CIOs are forecasting lower spending for 2009 but not dramatically
lower. That's news that should cause both vendors and IT solution
providers to breathe a sigh of relief and then look at how to pump up
their marketing and sales to answer sales objections to ensure they get
their piece of the smaller 2009 IT budget pie.
While IT organizations increased cost-cutting in the third quarter of this year, going into 2009 most are not expecting to make big cuts in either IT operational spending or staffing levels, according to a survey of 159 North American IT organizations, conducted by Computer Economics, an IT research and advisory firm in Irvine, Calif.

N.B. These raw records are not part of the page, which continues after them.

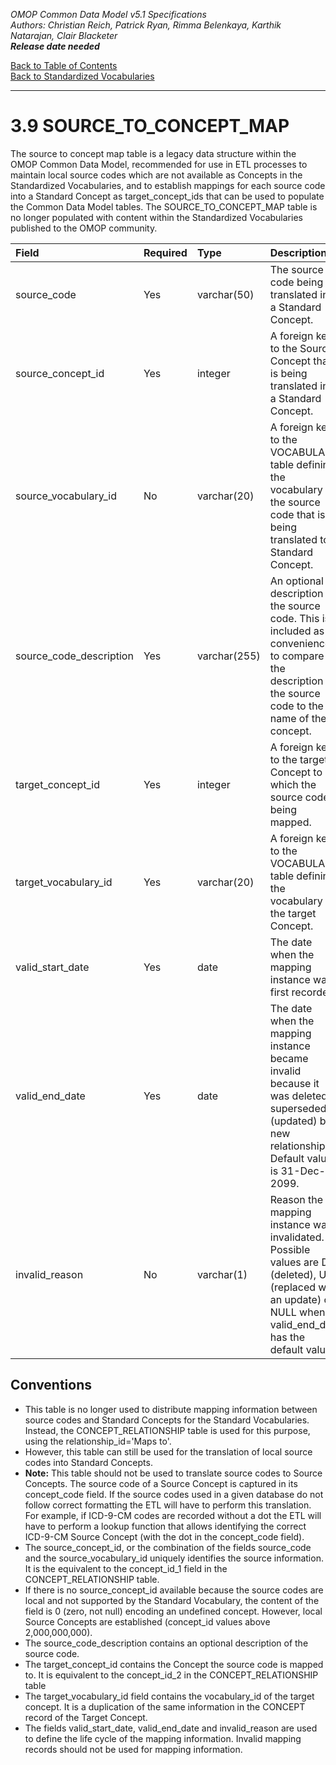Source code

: *OMOP Common Data Model v5.1 Specifications*
<br>*Authors: Christian Reich, Patrick Ryan, Rimma Belenkaya, Karthik Natarajan, Clair Blacketer*
<br>***Release date needed***

[Back to Table of Contents](https://github.com/OHDSI/CommonDataModel/blob/master/Documentation/TableofContents.md)
<br>[Back to Standardized Vocabularies](StandardizedVocabularies.md)

---

# 3.9 SOURCE_TO_CONCEPT_MAP

The source to concept map table is a legacy data structure within the OMOP Common Data Model, recommended for use in ETL processes to maintain local source codes which are not available as Concepts in the Standardized Vocabularies, and to establish mappings for each source code into a Standard Concept as target_concept_ids that can be used to populate the Common Data Model tables. The SOURCE_TO_CONCEPT_MAP table is no longer populated with content within the Standardized Vocabularies published to the OMOP community. 

Field|Required|Type|Description
:---|:----|:---|:----
|source_code|Yes|varchar(50)|The source code being translated into a Standard Concept.|
|source_concept_id|Yes|integer|A foreign key to the Source Concept that is being translated into a Standard Concept.|
|source_vocabulary_id|No|varchar(20)|A foreign key to the VOCABULARY table defining the vocabulary of the source code that is being translated to a Standard Concept.|
|source_code_description|Yes|varchar(255)|An optional description for the source code. This is included as a convenience to compare the description of the source code to the name of the concept.|
|target_concept_id|Yes|integer|A foreign key to the target Concept to which the source code is being mapped.|
|target_vocabulary_id|Yes|varchar(20)|A foreign key to the VOCABULARY table defining the vocabulary of the target Concept.|
|valid_start_date|Yes|date|The date when the mapping instance was first recorded.|
|valid_end_date|Yes|date|The date when the mapping instance became invalid because it was deleted or superseded (updated) by a new relationship. Default value is 31-Dec-2099.|
|invalid_reason|No|varchar(1)|Reason the mapping instance was invalidated. Possible values are D (deleted), U (replaced with an update) or NULL when valid_end_date has the default value.|

## Conventions 

  * This table is no longer used to distribute mapping information between source codes and Standard Concepts for the Standard Vocabularies. Instead, the CONCEPT_RELATIONSHIP table is used for this purpose, using the relationship_id='Maps to'.
  * However, this table can still be used for the translation of local source codes into Standard Concepts.
  * **Note:** This table should not be used to translate source codes to Source Concepts. The source code of a Source Concept is captured in its concept_code field. If the source codes used in a given database do not follow correct formatting the ETL will have to perform this translation. For example, if ICD-9-CM codes are recorded without a dot the ETL will have to perform a lookup function that allows identifying the correct ICD-9-CM Source Concept (with the dot in the concept_code field).
  * The source_concept_id, or the combination of the fields source_code and the source_vocabulary_id uniquely identifies the source information. It is the equivalent to the concept_id_1 field in the CONCEPT_RELATIONSHIP table.
  * If there is no source_concept_id available because the source codes are local and not supported by the Standard Vocabulary, the content of the field is 0 (zero, not null) encoding an undefined concept. However, local Source Concepts are established (concept_id values above 2,000,000,000).
  * The source_code_description contains an optional description of the source code.
  * The target_concept_id contains the Concept the source code is mapped to. It is equivalent to the concept_id_2 in the CONCEPT_RELATIONSHIP table 
  * The target_vocabulary_id field contains the vocabulary_id of the target concept. It is a duplication of the same information in the CONCEPT record of the Target Concept.
  * The fields valid_start_date, valid_end_date and invalid_reason are used to define the life cycle of the mapping information. Invalid mapping records should not be used for mapping information.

Meanwhile, an October CIO survey conducted by Bernstein Research forecasts IT spending growth in 2009 of 0 percent to 3 percent, down from the typical levels of 3 percent to 5 percent. While author A.M. Sacconaghi Jr., a senior analyst at the firm, noted that that the levels were the lowest since his firm started the survey, the growth level remained flat to up.
The Computer Economics survey also found that one-quarter of respondents anticipated spending reductions of 3 percent, but that another one-quarter of respondents said their IT operational budgets would rise by at least 5 percent. And the survey indicated that at the median, IT organizations are forecasting flat spending growth.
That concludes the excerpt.